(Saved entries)
....................
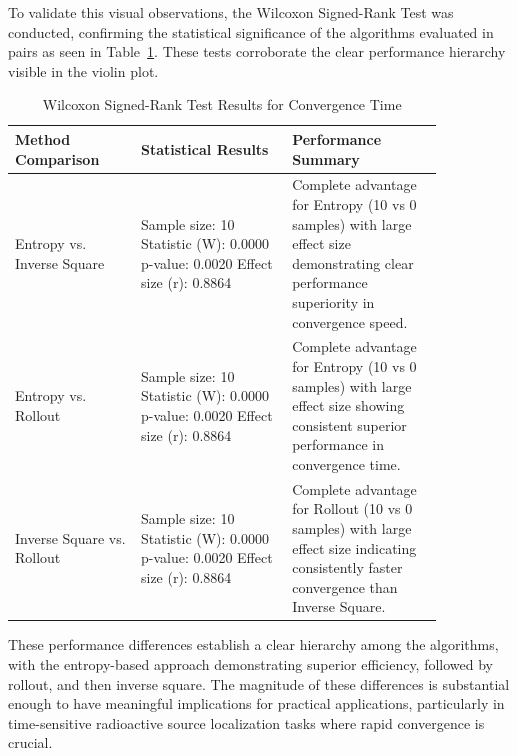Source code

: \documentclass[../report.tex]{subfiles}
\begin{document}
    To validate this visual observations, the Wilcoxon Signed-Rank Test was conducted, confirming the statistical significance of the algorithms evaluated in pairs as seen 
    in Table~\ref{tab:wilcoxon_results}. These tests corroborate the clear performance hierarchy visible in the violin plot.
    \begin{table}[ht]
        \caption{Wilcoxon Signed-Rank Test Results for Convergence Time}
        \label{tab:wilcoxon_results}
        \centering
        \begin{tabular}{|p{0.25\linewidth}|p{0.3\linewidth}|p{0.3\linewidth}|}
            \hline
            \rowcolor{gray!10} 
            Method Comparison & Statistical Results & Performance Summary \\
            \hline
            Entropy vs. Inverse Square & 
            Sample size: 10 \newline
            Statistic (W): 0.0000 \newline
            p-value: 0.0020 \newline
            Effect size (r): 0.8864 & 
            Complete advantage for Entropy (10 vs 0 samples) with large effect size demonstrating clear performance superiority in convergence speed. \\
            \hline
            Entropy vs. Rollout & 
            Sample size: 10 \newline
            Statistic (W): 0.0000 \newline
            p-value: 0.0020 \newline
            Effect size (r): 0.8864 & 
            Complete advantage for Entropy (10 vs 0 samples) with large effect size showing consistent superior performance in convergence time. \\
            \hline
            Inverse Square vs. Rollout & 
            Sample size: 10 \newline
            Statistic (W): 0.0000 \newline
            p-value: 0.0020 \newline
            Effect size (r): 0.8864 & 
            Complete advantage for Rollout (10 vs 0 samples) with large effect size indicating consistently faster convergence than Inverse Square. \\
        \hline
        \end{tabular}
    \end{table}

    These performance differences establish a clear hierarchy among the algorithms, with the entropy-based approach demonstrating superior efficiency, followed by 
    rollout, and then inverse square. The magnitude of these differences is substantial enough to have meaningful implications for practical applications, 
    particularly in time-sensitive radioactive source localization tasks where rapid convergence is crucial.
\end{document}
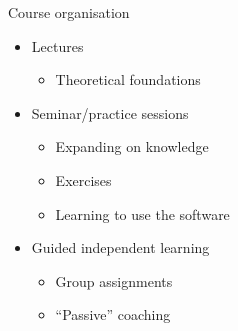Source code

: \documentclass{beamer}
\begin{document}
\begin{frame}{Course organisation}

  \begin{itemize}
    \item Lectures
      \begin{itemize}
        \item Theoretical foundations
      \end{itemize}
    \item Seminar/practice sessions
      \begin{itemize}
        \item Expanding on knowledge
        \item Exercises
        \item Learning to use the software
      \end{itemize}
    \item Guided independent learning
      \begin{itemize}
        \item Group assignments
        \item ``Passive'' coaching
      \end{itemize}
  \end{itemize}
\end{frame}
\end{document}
....................
Return all records verbatim and drop the pictures.

# YOUR SOLUTION:
Source code

: \documentclass[../report.tex]{subfiles}
\begin{document}
    To validate this visual observations, the Wilcoxon Signed-Rank Test was conducted, confirming the statistical significance of the algorithms evaluated in pairs as seen 
    in Table~\ref{tab:wilcoxon_results}. These tests corroborate the clear performance hierarchy visible in the violin plot.
    \begin{table}[ht]
        \caption{Wilcoxon Signed-Rank Test Results for Convergence Time}
        \label{tab:wilcoxon_results}
        \centering
        \begin{tabular}{|p{0.25\linewidth}|p{0.3\linewidth}|p{0.3\linewidth}|}
            \hline
            \rowcolor{gray!10} 
            Method Comparison & Statistical Results & Performance Summary \\
            \hline
            Entropy vs. Inverse Square & 
            Sample size: 10 \newline
            Statistic (W): 0.0000 \newline
            p-value: 0.0020 \newline
            Effect size (r): 0.8864 & 
            Complete advantage for Entropy (10 vs 0 samples) with large effect size demonstrating clear performance superiority in convergence speed. \\
            \hline
            Entropy vs. Rollout & 
            Sample size: 10 \newline
            Statistic (W): 0.0000 \newline
            p-value: 0.0020 \newline
            Effect size (r): 0.8864 & 
            Complete advantage for Entropy (10 vs 0 samples) with large effect size showing consistent superior performance in convergence time. \\
            \hline
            Inverse Square vs. Rollout & 
            Sample size: 10 \newline
            Statistic (W): 0.0000 \newline
            p-value: 0.0020 \newline
            Effect size (r): 0.8864 & 
            Complete advantage for Rollout (10 vs 0 samples) with large effect size indicating consistently faster convergence than Inverse Square. \\
        \hline
        \end{tabular}
    \end{table}

    These performance differences establish a clear hierarchy among the algorithms, with the entropy-based approach demonstrating superior efficiency, followed by 
    rollout, and then inverse square. The magnitude of these differences is substantial enough to have meaningful implications for practical applications, 
    particularly in time-sensitive radioactive source localization tasks where rapid convergence is crucial.
\end{document}
Source code

: \documentclass{beamer}
\begin{document}
\begin{frame}{Course organisation}

  \begin{itemize}
    \item Lectures
      \begin{itemize}
        \item Theoretical foundations
      \end{itemize}
    \item Seminar/practice sessions
      \begin{itemize}
        \item Expanding on knowledge
        \item Exercises
        \item Learning to use the software
      \end{itemize}
    \item Guided independent learning
      \begin{itemize}
        \item Group assignments
        \item ``Passive'' coaching
      \end{itemize}
  \end{itemize}
\end{frame}
\end{document}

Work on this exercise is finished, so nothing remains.